--- To do ---
Once more, print the records exactly as given.
(Supplied entries)
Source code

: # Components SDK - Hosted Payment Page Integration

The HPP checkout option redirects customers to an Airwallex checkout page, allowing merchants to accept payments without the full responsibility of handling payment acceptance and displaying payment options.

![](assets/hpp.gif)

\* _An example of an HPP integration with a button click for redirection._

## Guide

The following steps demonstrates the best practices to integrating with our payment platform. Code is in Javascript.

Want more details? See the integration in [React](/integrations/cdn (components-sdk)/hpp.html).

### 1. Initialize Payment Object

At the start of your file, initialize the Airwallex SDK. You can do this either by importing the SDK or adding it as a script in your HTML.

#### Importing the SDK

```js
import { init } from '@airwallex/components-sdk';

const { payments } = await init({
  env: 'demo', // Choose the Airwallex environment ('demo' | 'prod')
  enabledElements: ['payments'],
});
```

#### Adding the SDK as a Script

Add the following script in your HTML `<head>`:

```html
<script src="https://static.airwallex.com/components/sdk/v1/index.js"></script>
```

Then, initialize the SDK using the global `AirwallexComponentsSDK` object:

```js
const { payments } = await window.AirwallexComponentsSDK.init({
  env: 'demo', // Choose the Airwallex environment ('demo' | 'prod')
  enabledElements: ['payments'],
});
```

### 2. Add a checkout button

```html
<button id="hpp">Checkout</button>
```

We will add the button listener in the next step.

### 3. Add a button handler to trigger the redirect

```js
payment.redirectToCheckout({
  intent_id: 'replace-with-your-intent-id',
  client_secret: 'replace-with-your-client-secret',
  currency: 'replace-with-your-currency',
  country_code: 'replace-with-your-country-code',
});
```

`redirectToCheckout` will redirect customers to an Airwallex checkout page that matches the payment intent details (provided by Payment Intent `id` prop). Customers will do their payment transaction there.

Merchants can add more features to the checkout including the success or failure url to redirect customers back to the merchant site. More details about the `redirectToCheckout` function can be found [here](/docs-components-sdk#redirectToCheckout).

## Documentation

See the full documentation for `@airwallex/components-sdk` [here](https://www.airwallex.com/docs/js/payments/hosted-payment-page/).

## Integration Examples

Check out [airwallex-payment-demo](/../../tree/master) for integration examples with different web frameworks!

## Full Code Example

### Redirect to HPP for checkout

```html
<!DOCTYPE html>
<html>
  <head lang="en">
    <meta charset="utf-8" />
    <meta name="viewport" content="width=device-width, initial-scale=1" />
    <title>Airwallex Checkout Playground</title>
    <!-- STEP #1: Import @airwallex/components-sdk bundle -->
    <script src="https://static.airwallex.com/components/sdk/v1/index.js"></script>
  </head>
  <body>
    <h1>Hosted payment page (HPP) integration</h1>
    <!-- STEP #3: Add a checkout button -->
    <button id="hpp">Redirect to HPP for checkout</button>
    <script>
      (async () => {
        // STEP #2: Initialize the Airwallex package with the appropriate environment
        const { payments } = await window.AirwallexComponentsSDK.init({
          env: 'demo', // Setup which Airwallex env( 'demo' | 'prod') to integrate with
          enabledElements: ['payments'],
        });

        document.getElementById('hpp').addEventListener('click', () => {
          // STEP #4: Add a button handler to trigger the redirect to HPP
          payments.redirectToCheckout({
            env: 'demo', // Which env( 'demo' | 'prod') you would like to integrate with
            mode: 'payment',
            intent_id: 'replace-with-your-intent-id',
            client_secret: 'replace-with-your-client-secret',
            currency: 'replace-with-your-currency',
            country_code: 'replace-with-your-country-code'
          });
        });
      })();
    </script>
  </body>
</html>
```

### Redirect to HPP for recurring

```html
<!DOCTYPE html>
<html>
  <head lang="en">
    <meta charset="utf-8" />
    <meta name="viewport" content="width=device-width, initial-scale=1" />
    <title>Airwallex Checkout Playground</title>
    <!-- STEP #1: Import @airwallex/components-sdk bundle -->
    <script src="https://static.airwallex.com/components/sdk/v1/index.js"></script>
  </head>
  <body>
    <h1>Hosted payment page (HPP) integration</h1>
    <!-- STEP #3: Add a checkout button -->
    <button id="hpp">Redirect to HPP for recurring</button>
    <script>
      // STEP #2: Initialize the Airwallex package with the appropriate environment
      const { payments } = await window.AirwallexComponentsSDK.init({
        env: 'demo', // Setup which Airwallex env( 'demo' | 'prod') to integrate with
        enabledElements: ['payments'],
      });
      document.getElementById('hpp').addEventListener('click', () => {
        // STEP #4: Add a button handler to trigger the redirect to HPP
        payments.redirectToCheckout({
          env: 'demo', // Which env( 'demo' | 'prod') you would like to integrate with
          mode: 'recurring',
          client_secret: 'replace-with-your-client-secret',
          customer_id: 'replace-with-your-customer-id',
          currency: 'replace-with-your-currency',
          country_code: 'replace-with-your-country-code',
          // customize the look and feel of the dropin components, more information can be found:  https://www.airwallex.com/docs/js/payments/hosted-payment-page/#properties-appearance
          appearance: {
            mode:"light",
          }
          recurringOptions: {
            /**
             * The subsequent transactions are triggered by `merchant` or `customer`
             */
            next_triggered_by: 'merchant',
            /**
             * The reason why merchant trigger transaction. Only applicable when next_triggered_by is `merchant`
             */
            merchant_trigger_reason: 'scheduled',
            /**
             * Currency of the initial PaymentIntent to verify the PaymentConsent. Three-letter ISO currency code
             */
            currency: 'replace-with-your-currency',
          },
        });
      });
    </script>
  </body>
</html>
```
(End Supplied entries)
--- Answer space ---
Source code

: # Components SDK - Hosted Payment Page Integration

The HPP checkout option redirects customers to an Airwallex checkout page, allowing merchants to accept payments without the full responsibility of handling payment acceptance and displaying payment options.

![](assets/hpp.gif)

\* _An example of an HPP integration with a button click for redirection._

## Guide

The following steps demonstrates the best practices to integrating with our payment platform. Code is in Javascript.

Want more details? See the integration in [React](/integrations/cdn (components-sdk)/hpp.html).

### 1. Initialize Payment Object

At the start of your file, initialize the Airwallex SDK. You can do this either by importing the SDK or adding it as a script in your HTML.

#### Importing the SDK

```js
import { init } from '@airwallex/components-sdk';

const { payments } = await init({
  env: 'demo', // Choose the Airwallex environment ('demo' | 'prod')
  enabledElements: ['payments'],
});
```

#### Adding the SDK as a Script

Add the following script in your HTML `<head>`:

```html
<script src="https://static.airwallex.com/components/sdk/v1/index.js"></script>
```

Then, initialize the SDK using the global `AirwallexComponentsSDK` object:

```js
const { payments } = await window.AirwallexComponentsSDK.init({
  env: 'demo', // Choose the Airwallex environment ('demo' | 'prod')
  enabledElements: ['payments'],
});
```

### 2. Add a checkout button

```html
<button id="hpp">Checkout</button>
```

We will add the button listener in the next step.

### 3. Add a button handler to trigger the redirect

```js
payment.redirectToCheckout({
  intent_id: 'replace-with-your-intent-id',
  client_secret: 'replace-with-your-client-secret',
  currency: 'replace-with-your-currency',
  country_code: 'replace-with-your-country-code',
});
```

`redirectToCheckout` will redirect customers to an Airwallex checkout page that matches the payment intent details (provided by Payment Intent `id` prop). Customers will do their payment transaction there.

Merchants can add more features to the checkout including the success or failure url to redirect customers back to the merchant site. More details about the `redirectToCheckout` function can be found [here](/docs-components-sdk#redirectToCheckout).

## Documentation

See the full documentation for `@airwallex/components-sdk` [here](https://www.airwallex.com/docs/js/payments/hosted-payment-page/).

## Integration Examples

Check out [airwallex-payment-demo](/../../tree/master) for integration examples with different web frameworks!

## Full Code Example

### Redirect to HPP for checkout

```html
<!DOCTYPE html>
<html>
  <head lang="en">
    <meta charset="utf-8" />
    <meta name="viewport" content="width=device-width, initial-scale=1" />
    <title>Airwallex Checkout Playground</title>
    <!-- STEP #1: Import @airwallex/components-sdk bundle -->
    <script src="https://static.airwallex.com/components/sdk/v1/index.js"></script>
  </head>
  <body>
    <h1>Hosted payment page (HPP) integration</h1>
    <!-- STEP #3: Add a checkout button -->
    <button id="hpp">Redirect to HPP for checkout</button>
    <script>
      (async () => {
        // STEP #2: Initialize the Airwallex package with the appropriate environment
        const { payments } = await window.AirwallexComponentsSDK.init({
          env: 'demo', // Setup which Airwallex env( 'demo' | 'prod') to integrate with
          enabledElements: ['payments'],
        });

        document.getElementById('hpp').addEventListener('click', () => {
          // STEP #4: Add a button handler to trigger the redirect to HPP
          payments.redirectToCheckout({
            env: 'demo', // Which env( 'demo' | 'prod') you would like to integrate with
            mode: 'payment',
            intent_id: 'replace-with-your-intent-id',
            client_secret: 'replace-with-your-client-secret',
            currency: 'replace-with-your-currency',
            country_code: 'replace-with-your-country-code'
          });
        });
      })();
    </script>
  </body>
</html>
```

### Redirect to HPP for recurring

```html
<!DOCTYPE html>
<html>
  <head lang="en">
    <meta charset="utf-8" />
    <meta name="viewport" content="width=device-width, initial-scale=1" />
    <title>Airwallex Checkout Playground</title>
    <!-- STEP #1: Import @airwallex/components-sdk bundle -->
    <script src="https://static.airwallex.com/components/sdk/v1/index.js"></script>
  </head>
  <body>
    <h1>Hosted payment page (HPP) integration</h1>
    <!-- STEP #3: Add a checkout button -->
    <button id="hpp">Redirect to HPP for recurring</button>
    <script>
      // STEP #2: Initialize the Airwallex package with the appropriate environment
      const { payments } = await window.AirwallexComponentsSDK.init({
        env: 'demo', // Setup which Airwallex env( 'demo' | 'prod') to integrate with
        enabledElements: ['payments'],
      });
      document.getElementById('hpp').addEventListener('click', () => {
        // STEP #4: Add a button handler to trigger the redirect to HPP
        payments.redirectToCheckout({
          env: 'demo', // Which env( 'demo' | 'prod') you would like to integrate with
          mode: 'recurring',
          client_secret: 'replace-with-your-client-secret',
          customer_id: 'replace-with-your-customer-id',
          currency: 'replace-with-your-currency',
          country_code: 'replace-with-your-country-code',
          // customize the look and feel of the dropin components, more information can be found:  https://www.airwallex.com/docs/js/payments/hosted-payment-page/#properties-appearance
          appearance: {
            mode:"light",
          }
          recurringOptions: {
            /**
             * The subsequent transactions are triggered by `merchant` or `customer`
             */
            next_triggered_by: 'merchant',
            /**
             * The reason why merchant trigger transaction. Only applicable when next_triggered_by is `merchant`
             */
            merchant_trigger_reason: 'scheduled',
            /**
             * Currency of the initial PaymentIntent to verify the PaymentConsent. Three-letter ISO currency code
             */
            currency: 'replace-with-your-currency',
          },
        });
      });
    </script>
  </body>
</html>
```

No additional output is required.